EXERCISE REQUIREMENTS:
Look through the records below and copy each line that includes the word "finished".

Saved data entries
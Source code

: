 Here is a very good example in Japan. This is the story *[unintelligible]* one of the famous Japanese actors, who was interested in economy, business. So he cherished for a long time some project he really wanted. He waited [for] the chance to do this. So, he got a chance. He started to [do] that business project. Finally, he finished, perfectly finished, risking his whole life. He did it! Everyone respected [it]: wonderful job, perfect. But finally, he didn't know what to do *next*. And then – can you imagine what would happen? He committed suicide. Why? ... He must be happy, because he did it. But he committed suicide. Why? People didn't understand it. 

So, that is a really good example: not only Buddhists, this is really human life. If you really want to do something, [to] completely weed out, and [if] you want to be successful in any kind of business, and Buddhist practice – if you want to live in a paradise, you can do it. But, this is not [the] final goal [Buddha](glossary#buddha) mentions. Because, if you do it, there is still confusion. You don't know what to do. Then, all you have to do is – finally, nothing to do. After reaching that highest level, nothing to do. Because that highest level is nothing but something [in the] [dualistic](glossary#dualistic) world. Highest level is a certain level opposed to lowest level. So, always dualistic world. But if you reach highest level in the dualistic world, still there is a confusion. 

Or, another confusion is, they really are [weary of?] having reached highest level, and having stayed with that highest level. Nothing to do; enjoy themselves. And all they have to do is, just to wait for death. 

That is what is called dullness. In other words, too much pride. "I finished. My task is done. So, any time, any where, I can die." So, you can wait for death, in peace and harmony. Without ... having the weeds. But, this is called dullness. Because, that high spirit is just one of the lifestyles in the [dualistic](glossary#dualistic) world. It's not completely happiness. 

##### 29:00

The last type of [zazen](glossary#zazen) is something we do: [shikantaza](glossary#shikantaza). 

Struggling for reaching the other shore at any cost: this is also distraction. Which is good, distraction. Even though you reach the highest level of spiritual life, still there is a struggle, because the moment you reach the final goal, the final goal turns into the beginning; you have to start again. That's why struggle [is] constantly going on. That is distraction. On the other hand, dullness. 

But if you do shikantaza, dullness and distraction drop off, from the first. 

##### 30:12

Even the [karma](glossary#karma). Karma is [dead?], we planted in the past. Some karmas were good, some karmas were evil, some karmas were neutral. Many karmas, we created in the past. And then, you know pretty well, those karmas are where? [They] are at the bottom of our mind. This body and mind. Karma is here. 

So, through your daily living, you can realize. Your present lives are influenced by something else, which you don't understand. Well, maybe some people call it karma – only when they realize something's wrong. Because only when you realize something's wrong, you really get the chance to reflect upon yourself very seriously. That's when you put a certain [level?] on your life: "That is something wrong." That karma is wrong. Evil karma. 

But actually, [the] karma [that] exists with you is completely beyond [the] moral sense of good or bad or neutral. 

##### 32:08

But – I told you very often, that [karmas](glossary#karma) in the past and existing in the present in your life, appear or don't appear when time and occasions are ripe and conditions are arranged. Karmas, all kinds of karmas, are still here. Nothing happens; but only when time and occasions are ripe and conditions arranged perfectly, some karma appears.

TASK RESPONSE:
: Here is a very good example in Japan. This is the story *[unintelligible]* one of the famous Japanese actors, who was interested in economy, business. So he cherished for a long time some project he really wanted. He waited [for] the chance to do this. So, he got a chance. He started to [do] that business project. Finally, he finished, perfectly finished, risking his whole life. He did it! Everyone respected [it]: wonderful job, perfect. But finally, he didn't know what to do *next*. And then – can you imagine what would happen? He committed suicide. Why? ... He must be happy, because he did it. But he committed suicide. Why? People didn't understand it. 
That is what is called dullness. In other words, too much pride. "I finished. My task is done. So, any time, any where, I can die." So, you can wait for death, in peace and harmony. Without ... having the weeds. But, this is called dullness. Because, that high spirit is just one of the lifestyles in the [dualistic](glossary#dualistic) world. It's not completely happiness. 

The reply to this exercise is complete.